++++ THE DATA ++++

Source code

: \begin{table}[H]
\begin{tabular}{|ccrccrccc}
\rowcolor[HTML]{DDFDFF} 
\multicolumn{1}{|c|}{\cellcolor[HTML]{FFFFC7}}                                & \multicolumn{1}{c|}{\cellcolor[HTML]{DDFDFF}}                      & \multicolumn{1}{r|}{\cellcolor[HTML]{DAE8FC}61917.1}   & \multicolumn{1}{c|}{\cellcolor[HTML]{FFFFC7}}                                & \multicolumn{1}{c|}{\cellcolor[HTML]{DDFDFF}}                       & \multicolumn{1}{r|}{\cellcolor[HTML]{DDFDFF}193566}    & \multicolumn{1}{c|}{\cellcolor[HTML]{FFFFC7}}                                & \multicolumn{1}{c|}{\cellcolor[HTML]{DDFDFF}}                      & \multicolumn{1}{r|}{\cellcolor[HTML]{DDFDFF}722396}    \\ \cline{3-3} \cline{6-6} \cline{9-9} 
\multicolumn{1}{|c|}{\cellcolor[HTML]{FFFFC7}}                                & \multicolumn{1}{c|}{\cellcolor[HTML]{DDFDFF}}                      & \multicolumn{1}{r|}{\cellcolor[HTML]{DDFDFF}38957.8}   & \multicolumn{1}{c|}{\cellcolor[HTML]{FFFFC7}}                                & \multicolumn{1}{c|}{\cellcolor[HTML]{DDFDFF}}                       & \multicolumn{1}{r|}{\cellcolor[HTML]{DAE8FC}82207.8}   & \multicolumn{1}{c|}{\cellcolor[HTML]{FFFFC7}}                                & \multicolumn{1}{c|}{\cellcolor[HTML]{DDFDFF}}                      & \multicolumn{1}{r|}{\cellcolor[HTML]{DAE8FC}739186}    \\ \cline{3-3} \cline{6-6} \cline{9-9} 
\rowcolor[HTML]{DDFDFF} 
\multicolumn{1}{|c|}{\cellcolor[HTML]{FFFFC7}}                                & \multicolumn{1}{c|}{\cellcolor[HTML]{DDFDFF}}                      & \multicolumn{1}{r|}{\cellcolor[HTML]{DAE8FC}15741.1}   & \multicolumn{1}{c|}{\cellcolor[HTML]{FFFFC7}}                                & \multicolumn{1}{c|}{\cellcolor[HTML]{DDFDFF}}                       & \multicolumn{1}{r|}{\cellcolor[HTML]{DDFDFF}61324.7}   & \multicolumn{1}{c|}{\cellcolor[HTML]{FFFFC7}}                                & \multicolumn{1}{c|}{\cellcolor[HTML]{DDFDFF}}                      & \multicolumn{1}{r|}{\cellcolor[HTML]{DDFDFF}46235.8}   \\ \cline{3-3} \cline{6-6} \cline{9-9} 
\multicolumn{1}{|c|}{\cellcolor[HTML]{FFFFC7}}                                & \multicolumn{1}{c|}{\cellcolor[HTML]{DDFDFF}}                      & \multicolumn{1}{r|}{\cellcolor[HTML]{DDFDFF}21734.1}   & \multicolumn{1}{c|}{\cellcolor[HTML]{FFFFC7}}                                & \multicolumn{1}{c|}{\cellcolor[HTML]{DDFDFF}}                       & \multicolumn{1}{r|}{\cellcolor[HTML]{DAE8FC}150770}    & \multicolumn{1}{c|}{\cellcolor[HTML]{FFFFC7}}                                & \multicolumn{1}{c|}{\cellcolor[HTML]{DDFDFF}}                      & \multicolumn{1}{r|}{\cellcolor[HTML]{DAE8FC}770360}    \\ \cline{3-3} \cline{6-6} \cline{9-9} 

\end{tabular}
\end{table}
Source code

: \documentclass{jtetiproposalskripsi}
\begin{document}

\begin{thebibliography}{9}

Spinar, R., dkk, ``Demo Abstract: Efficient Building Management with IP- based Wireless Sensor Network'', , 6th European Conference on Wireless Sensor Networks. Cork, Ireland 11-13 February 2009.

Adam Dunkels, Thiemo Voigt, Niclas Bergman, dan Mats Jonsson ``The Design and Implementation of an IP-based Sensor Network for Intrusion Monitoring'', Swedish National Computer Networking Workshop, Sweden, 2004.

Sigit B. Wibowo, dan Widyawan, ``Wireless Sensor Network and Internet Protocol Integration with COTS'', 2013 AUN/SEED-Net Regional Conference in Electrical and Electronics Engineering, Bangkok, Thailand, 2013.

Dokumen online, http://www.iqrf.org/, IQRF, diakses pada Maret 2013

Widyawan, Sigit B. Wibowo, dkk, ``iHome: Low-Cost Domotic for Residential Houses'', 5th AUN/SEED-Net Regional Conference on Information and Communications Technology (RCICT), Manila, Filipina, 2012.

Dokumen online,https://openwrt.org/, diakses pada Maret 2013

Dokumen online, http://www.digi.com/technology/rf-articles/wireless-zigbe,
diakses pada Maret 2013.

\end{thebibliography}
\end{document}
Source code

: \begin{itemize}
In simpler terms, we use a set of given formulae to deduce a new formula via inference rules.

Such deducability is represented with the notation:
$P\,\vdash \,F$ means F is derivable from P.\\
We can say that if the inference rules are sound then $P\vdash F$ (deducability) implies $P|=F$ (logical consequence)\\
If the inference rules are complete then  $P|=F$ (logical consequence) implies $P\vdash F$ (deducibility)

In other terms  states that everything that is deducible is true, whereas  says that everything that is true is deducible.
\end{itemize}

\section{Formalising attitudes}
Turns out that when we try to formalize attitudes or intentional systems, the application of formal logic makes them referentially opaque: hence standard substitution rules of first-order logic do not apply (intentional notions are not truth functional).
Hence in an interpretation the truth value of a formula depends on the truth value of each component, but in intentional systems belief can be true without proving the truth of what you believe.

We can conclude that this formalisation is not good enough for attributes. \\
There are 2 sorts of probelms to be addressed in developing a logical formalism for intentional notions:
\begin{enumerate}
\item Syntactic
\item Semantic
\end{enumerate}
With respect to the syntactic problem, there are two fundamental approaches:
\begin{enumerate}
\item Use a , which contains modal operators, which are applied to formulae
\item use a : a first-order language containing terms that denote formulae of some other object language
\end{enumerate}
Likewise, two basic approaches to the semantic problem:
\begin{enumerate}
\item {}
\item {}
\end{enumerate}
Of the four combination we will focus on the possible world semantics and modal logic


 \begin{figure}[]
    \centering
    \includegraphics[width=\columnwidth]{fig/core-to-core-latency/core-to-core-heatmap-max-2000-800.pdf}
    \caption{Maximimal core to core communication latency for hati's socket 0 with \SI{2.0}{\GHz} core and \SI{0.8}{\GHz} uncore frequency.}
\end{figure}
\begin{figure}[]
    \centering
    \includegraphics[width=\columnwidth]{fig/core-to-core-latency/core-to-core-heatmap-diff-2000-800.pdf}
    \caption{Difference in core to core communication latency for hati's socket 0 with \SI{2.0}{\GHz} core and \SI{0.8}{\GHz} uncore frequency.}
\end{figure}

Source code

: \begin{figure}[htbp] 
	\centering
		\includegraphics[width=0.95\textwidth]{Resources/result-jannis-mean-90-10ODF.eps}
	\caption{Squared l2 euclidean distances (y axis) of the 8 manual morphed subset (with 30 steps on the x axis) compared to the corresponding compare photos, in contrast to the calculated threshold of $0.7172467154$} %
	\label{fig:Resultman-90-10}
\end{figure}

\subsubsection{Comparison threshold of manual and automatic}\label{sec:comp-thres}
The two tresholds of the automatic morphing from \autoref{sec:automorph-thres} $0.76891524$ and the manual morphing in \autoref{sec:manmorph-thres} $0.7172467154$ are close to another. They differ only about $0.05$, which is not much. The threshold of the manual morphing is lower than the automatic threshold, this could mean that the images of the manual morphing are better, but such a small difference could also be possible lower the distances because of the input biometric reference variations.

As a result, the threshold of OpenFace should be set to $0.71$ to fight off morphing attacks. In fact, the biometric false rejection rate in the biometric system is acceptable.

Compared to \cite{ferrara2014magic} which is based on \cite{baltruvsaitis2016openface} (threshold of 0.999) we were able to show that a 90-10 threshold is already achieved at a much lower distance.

++++

[EXERCISE]: Search the data for "approaches". Copy every line that has it.

[RESPONSE TO THIS TASK]:
With respect to the syntactic problem, there are two fundamental approaches:
Likewise, two basic approaches to the semantic problem:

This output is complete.